Media tycoon Robert Maxwell announces his purchase of New York Daily News newspaper, 1991
Author

Robert Bruce, journalist and accounting commentator

Almost exactly 50 years ago I pushed open a heavy Georgian door on Dean Street in Soho, London, right opposite where Karl Marx once lived. It was the start of my new career. Once I had crossed that threshold, I became a journalist.

By the end of the day I had written my first story for the weekly magazine on which I was now a staff writer, Accountancy Age. My first headline: ‘More take account of inflation’. Companies were indeed navigating their way through the corporate governance pitfalls of the day.

Accountancy Age was where it was at in financial journalism. It was another brilliantly shiny magazine in the Haymarket publishing empire of Michael Heseltine – like me, someone who had given up on the unequal task of passing his accounting exams. By the time I pushed open that door and took my place behind a typewriter, it had a brilliant young staff. The accountancy profession didn’t know what had hit it. The firms referred to us as the Private Eye of accountancy. They didn’t mean it as a compliment.

Serious business

They were lively times for accountants. We produced an annual tally of the companies that had had their accounts qualified by their auditors. We started forensic examinations of what had gone wrong and what the profession needed to do about it. And these were the days when government, unlike now, took issues of corporate governance seriously.
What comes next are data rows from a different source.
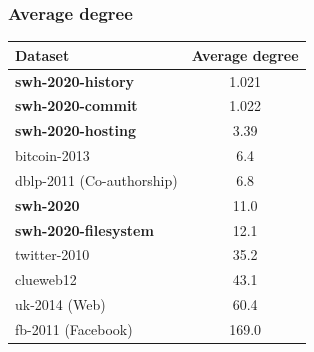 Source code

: \documentclass[aspectratio=169,xcolor=table]{beamer}
\begin{document}
    \begin{frame}
        \frametitle{Average degree}

        \begin{table}
            \centering
            \begin{tabular}[t]{l S[table-format=3.3]}
                \textbf{Dataset} & \textbf{Average degree} \\
                \hline
                \textbf{swh-2020-history}    & 1.021 \\
                \textbf{swh-2020-commit}     & 1.022 \\
                \textbf{swh-2020-hosting}    & 3.39 \\
                bitcoin-2013 & 6.4 \\
                dblp-2011 (Co-authorship)       & 6.8 \\
                \textbf{swh-2020}            & 11.0 \\
                \textbf{swh-2020-filesystem} & 12.1 \\
                twitter-2010      & 35.2 \\
                clueweb12                    & 43.1 \\
                uk-2014 (Web)               & 60.4 \\
                fb-2011 (Facebook)          & 169.0 \\
            \end{tabular}
        \end{table}
    \end{frame}
\end{document}
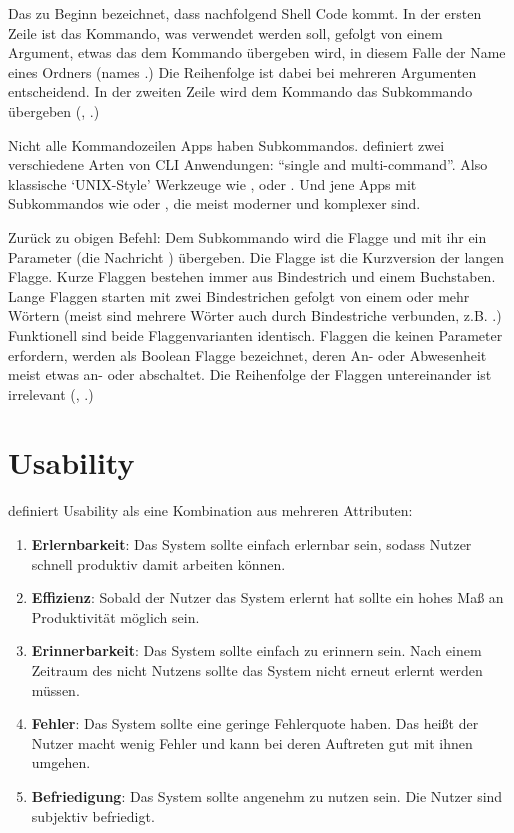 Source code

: \documentclass[oneside,bibliography=totocnumbered,BCOR=5mm]{scrbook}
\begin{document}
Das \codeinline{$} zu Beginn bezeichnet, dass nachfolgend Shell Code kommt. In
der ersten Zeile ist  das Kommando, was verwendet werden soll,
gefolgt von einem Argument, etwas das dem Kommando übergeben wird, in diesem
Falle der Name eines Ordners (names .) Die Reihenfolge
ist dabei bei mehreren Argumenten entscheidend. In der zweiten Zeile wird
dem  Kommando das Subkommando  übergeben
(\textcite{nagarajan2018}, \textcite{clig}.)

Nicht alle Kommandozeilen Apps haben Subkommandos. \textcite{12factor} definiert
zwei verschiedene Arten von CLI Anwendungen: ``single and multi-command''. Also
klassische `UNIX-Style' Werkzeuge wie ,  oder
. Und jene Apps mit Subkommandos wie  oder
, die meist moderner und komplexer sind.

Zurück zu obigen  Befehl: Dem  Subkommando
wird die  Flagge und mit ihr ein Parameter (die Nachricht
) übergeben. Die  Flagge ist die
Kurzversion der langen  Flagge. Kurze Flaggen bestehen
immer aus Bindestrich und einem Buchstaben. Lange Flaggen starten mit zwei
Bindestrichen gefolgt von einem oder mehr Wörtern (meist sind mehrere Wörter
auch durch Bindestriche verbunden, z.B. .)
Funktionell sind beide Flaggenvarianten identisch. Flaggen die keinen Parameter
erfordern, werden als Boolean Flagge bezeichnet, deren An- oder Abwesenheit
meist etwas an- oder abschaltet. Die Reihenfolge der Flaggen untereinander ist
irrelevant (\textcite{nagarajan2018}, \textcite{clig}.)

\section{Usability}
\label{sec:usability}

\textcite[26]{nielsen1993} definiert Usability als eine Kombination aus mehreren
Attributen:

\begin{enumerate}
  \item \textbf{Erlernbarkeit}:
    Das System sollte einfach erlernbar sein, sodass Nutzer schnell produktiv damit arbeiten können.
  \item \textbf{Effizienz}:
    Sobald der Nutzer das System erlernt hat sollte ein hohes Maß an Produktivität möglich sein.
  \item \textbf{Erinnerbarkeit}:
    Das System sollte einfach zu erinnern sein. Nach einem Zeitraum des nicht Nutzens sollte das System nicht erneut erlernt werden müssen.
  \item \textbf{Fehler}:
    Das System sollte eine geringe Fehlerquote haben. Das heißt der Nutzer macht wenig Fehler und kann bei deren Auftreten gut mit ihnen umgehen.
  \item \textbf{Befriedigung}:
    Das System sollte angenehm zu nutzen sein. Die Nutzer sind subjektiv befriedigt.
\end{enumerate}
\end{document}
They were tough times, and many accountants stood their ground

A company crash with disastrous consequences would have two inspectors appointed by what was then the Department of Trade and Industry. One would be a leading accountant, the other a leading lawyer. The resulting reports would be absolute crackers, certainly as far as journalists were concerned.

When Ronald Leach, the senior partner of Peat Marwick (now KPMG), reported on the media empire of Robert Maxwell after the collapse of one of his companies, his report roared out that Maxwell was unfit ‘to exercise proper stewardship of a publicly quoted company’. They were tough times, and many accountants stood their ground.

If you were having fun writing the news, readers would pick that up

On one occasion several years later when I was the editor, the senior partner of one of what was then the Big Eight accountancy firms came to our offices. He had heard about what we were publishing about his firm that week. He wondered what it would cost if we could pull the edition containing the embarrassing disclosures and print an entirely new edition without his firm in it. Sadly, he had little appreciation of the publishing schedules of weekly magazines – the issue was already in the post.

Buzzy

Not that we would have changed it anyway. There was a buzz in the air. People were waking up to the importance of accountants for financial reporting, corporate governance and regulatory rigour.

We launched an annual parliamentary lunch, intent on educating Westminster about the importance of reforming tax and understanding financial stuff. We failed at that. Every year we held a Budget Day reception upstairs in L’Escargot, Soho’s finest restaurant at the time, for the best of the tax and business world. The owner sent us a note after one saying he thought we would like to know ‘your party was a new world record for house wine consumption’.

The idea was that if you were having fun researching and writing the news, then that would communicate itself imperceptibly to the readers. It paid off.